◆ What is needed ◆
Working from the listing below, set down every line exactly.

◆ Input material ◆
::::::

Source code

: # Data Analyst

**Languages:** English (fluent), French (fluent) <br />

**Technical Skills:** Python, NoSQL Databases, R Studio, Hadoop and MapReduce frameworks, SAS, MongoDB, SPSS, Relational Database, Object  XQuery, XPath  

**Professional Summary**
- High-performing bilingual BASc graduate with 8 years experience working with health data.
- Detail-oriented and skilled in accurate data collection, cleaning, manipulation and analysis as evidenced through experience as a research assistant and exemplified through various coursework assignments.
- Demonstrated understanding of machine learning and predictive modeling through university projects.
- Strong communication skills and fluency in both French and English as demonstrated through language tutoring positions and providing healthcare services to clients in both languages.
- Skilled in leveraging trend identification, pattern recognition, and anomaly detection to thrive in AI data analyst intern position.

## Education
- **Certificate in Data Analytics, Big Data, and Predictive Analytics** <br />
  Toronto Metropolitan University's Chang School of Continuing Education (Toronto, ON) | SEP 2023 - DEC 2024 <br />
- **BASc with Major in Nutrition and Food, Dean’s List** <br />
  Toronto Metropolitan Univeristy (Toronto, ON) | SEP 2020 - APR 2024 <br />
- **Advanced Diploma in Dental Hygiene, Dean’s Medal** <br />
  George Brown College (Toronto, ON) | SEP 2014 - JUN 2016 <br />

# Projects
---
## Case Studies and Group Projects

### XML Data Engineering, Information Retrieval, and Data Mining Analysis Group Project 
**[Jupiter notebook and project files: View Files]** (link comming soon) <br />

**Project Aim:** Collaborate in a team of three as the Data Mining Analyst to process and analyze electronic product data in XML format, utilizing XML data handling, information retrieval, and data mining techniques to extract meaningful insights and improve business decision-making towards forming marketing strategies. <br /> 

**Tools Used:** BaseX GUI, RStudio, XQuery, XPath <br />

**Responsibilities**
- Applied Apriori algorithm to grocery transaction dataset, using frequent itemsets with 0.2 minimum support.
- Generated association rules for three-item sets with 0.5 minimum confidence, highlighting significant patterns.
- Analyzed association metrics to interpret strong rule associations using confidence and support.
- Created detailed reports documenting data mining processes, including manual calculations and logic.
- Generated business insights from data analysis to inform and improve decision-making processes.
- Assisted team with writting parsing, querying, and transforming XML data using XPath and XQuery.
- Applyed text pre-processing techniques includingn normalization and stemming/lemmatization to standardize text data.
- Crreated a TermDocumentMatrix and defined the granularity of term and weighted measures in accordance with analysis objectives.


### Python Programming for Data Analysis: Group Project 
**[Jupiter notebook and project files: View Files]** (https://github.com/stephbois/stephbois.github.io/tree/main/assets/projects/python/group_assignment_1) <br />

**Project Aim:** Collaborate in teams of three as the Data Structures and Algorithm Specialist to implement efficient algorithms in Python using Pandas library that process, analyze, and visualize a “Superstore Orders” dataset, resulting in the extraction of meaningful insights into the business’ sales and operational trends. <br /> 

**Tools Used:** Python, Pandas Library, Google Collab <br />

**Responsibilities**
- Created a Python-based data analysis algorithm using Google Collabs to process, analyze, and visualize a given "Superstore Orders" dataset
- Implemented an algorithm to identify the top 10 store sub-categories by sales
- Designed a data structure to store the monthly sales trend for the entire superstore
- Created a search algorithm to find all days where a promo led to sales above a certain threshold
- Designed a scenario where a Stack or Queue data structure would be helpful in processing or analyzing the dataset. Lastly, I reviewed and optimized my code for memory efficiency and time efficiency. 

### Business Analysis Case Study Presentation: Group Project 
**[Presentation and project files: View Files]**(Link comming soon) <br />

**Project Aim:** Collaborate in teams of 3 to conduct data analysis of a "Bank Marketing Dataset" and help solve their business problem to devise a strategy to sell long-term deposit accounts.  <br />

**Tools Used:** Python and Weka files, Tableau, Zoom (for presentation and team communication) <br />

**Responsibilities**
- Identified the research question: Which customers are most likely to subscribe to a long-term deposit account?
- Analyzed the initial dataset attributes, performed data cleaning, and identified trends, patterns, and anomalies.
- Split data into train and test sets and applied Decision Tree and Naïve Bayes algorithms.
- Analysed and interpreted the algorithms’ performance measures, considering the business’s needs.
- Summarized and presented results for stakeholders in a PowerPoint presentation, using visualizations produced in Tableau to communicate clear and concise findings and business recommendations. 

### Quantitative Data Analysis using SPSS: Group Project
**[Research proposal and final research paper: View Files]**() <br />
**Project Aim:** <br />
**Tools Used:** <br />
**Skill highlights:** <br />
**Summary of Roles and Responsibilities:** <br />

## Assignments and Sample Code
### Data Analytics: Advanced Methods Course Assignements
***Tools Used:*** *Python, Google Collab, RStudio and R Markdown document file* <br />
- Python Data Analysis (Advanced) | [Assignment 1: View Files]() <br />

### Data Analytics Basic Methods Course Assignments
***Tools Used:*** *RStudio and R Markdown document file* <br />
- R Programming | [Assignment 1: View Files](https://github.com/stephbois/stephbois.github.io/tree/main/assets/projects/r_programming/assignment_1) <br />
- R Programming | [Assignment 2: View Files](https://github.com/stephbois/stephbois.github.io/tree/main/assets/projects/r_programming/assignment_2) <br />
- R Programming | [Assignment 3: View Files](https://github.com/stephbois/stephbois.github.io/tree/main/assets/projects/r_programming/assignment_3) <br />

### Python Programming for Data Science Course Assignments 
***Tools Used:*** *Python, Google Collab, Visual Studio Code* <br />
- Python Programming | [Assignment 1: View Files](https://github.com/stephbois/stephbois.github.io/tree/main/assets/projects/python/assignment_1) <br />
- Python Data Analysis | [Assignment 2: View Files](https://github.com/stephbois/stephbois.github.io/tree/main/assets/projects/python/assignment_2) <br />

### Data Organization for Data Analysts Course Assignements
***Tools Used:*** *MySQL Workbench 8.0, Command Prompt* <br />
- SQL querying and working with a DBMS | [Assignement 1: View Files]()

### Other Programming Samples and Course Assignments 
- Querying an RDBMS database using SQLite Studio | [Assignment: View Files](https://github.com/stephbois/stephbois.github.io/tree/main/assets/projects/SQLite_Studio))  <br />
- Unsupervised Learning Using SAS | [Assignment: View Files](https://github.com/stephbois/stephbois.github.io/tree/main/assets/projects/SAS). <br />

::::::

◆ Response below ◆
Source code

: # Data Analyst

**Languages:** English (fluent), French (fluent) <br />

**Technical Skills:** Python, NoSQL Databases, R Studio, Hadoop and MapReduce frameworks, SAS, MongoDB, SPSS, Relational Database, Object  XQuery, XPath  

**Professional Summary**
- High-performing bilingual BASc graduate with 8 years experience working with health data.
- Detail-oriented and skilled in accurate data collection, cleaning, manipulation and analysis as evidenced through experience as a research assistant and exemplified through various coursework assignments.
- Demonstrated understanding of machine learning and predictive modeling through university projects.
- Strong communication skills and fluency in both French and English as demonstrated through language tutoring positions and providing healthcare services to clients in both languages.
- Skilled in leveraging trend identification, pattern recognition, and anomaly detection to thrive in AI data analyst intern position.

## Education
- **Certificate in Data Analytics, Big Data, and Predictive Analytics** <br />
  Toronto Metropolitan University's Chang School of Continuing Education (Toronto, ON) | SEP 2023 - DEC 2024 <br />
- **BASc with Major in Nutrition and Food, Dean’s List** <br />
  Toronto Metropolitan Univeristy (Toronto, ON) | SEP 2020 - APR 2024 <br />
- **Advanced Diploma in Dental Hygiene, Dean’s Medal** <br />
  George Brown College (Toronto, ON) | SEP 2014 - JUN 2016 <br />

# Projects
---
## Case Studies and Group Projects

### XML Data Engineering, Information Retrieval, and Data Mining Analysis Group Project 
**[Jupiter notebook and project files: View Files]** (link comming soon) <br />

**Project Aim:** Collaborate in a team of three as the Data Mining Analyst to process and analyze electronic product data in XML format, utilizing XML data handling, information retrieval, and data mining techniques to extract meaningful insights and improve business decision-making towards forming marketing strategies. <br /> 

**Tools Used:** BaseX GUI, RStudio, XQuery, XPath <br />

**Responsibilities**
- Applied Apriori algorithm to grocery transaction dataset, using frequent itemsets with 0.2 minimum support.
- Generated association rules for three-item sets with 0.5 minimum confidence, highlighting significant patterns.
- Analyzed association metrics to interpret strong rule associations using confidence and support.
- Created detailed reports documenting data mining processes, including manual calculations and logic.
- Generated business insights from data analysis to inform and improve decision-making processes.
- Assisted team with writting parsing, querying, and transforming XML data using XPath and XQuery.
- Applyed text pre-processing techniques includingn normalization and stemming/lemmatization to standardize text data.
- Crreated a TermDocumentMatrix and defined the granularity of term and weighted measures in accordance with analysis objectives.


### Python Programming for Data Analysis: Group Project 
**[Jupiter notebook and project files: View Files]** (https://github.com/stephbois/stephbois.github.io/tree/main/assets/projects/python/group_assignment_1) <br />

**Project Aim:** Collaborate in teams of three as the Data Structures and Algorithm Specialist to implement efficient algorithms in Python using Pandas library that process, analyze, and visualize a “Superstore Orders” dataset, resulting in the extraction of meaningful insights into the business’ sales and operational trends. <br /> 

**Tools Used:** Python, Pandas Library, Google Collab <br />

**Responsibilities**
- Created a Python-based data analysis algorithm using Google Collabs to process, analyze, and visualize a given "Superstore Orders" dataset
- Implemented an algorithm to identify the top 10 store sub-categories by sales
- Designed a data structure to store the monthly sales trend for the entire superstore
- Created a search algorithm to find all days where a promo led to sales above a certain threshold
- Designed a scenario where a Stack or Queue data structure would be helpful in processing or analyzing the dataset. Lastly, I reviewed and optimized my code for memory efficiency and time efficiency. 

### Business Analysis Case Study Presentation: Group Project 
**[Presentation and project files: View Files]**(Link comming soon) <br />

**Project Aim:** Collaborate in teams of 3 to conduct data analysis of a "Bank Marketing Dataset" and help solve their business problem to devise a strategy to sell long-term deposit accounts.  <br />

**Tools Used:** Python and Weka files, Tableau, Zoom (for presentation and team communication) <br />

**Responsibilities**
- Identified the research question: Which customers are most likely to subscribe to a long-term deposit account?
- Analyzed the initial dataset attributes, performed data cleaning, and identified trends, patterns, and anomalies.
- Split data into train and test sets and applied Decision Tree and Naïve Bayes algorithms.
- Analysed and interpreted the algorithms’ performance measures, considering the business’s needs.
- Summarized and presented results for stakeholders in a PowerPoint presentation, using visualizations produced in Tableau to communicate clear and concise findings and business recommendations. 

### Quantitative Data Analysis using SPSS: Group Project
**[Research proposal and final research paper: View Files]**() <br />
**Project Aim:** <br />
**Tools Used:** <br />
**Skill highlights:** <br />
**Summary of Roles and Responsibilities:** <br />

## Assignments and Sample Code
### Data Analytics: Advanced Methods Course Assignements
***Tools Used:*** *Python, Google Collab, RStudio and R Markdown document file* <br />
- Python Data Analysis (Advanced) | [Assignment 1: View Files]() <br />

### Data Analytics Basic Methods Course Assignments
***Tools Used:*** *RStudio and R Markdown document file* <br />
- R Programming | [Assignment 1: View Files](https://github.com/stephbois/stephbois.github.io/tree/main/assets/projects/r_programming/assignment_1) <br />
- R Programming | [Assignment 2: View Files](https://github.com/stephbois/stephbois.github.io/tree/main/assets/projects/r_programming/assignment_2) <br />
- R Programming | [Assignment 3: View Files](https://github.com/stephbois/stephbois.github.io/tree/main/assets/projects/r_programming/assignment_3) <br />

### Python Programming for Data Science Course Assignments 
***Tools Used:*** *Python, Google Collab, Visual Studio Code* <br />
- Python Programming | [Assignment 1: View Files](https://github.com/stephbois/stephbois.github.io/tree/main/assets/projects/python/assignment_1) <br />
- Python Data Analysis | [Assignment 2: View Files](https://github.com/stephbois/stephbois.github.io/tree/main/assets/projects/python/assignment_2) <br />

### Data Organization for Data Analysts Course Assignements
***Tools Used:*** *MySQL Workbench 8.0, Command Prompt* <br />
- SQL querying and working with a DBMS | [Assignement 1: View Files]()

### Other Programming Samples and Course Assignments 
- Querying an RDBMS database using SQLite Studio | [Assignment: View Files](https://github.com/stephbois/stephbois.github.io/tree/main/assets/projects/SQLite_Studio))  <br />
- Unsupervised Learning Using SAS | [Assignment: View Files](https://github.com/stephbois/stephbois.github.io/tree/main/assets/projects/SAS). <br />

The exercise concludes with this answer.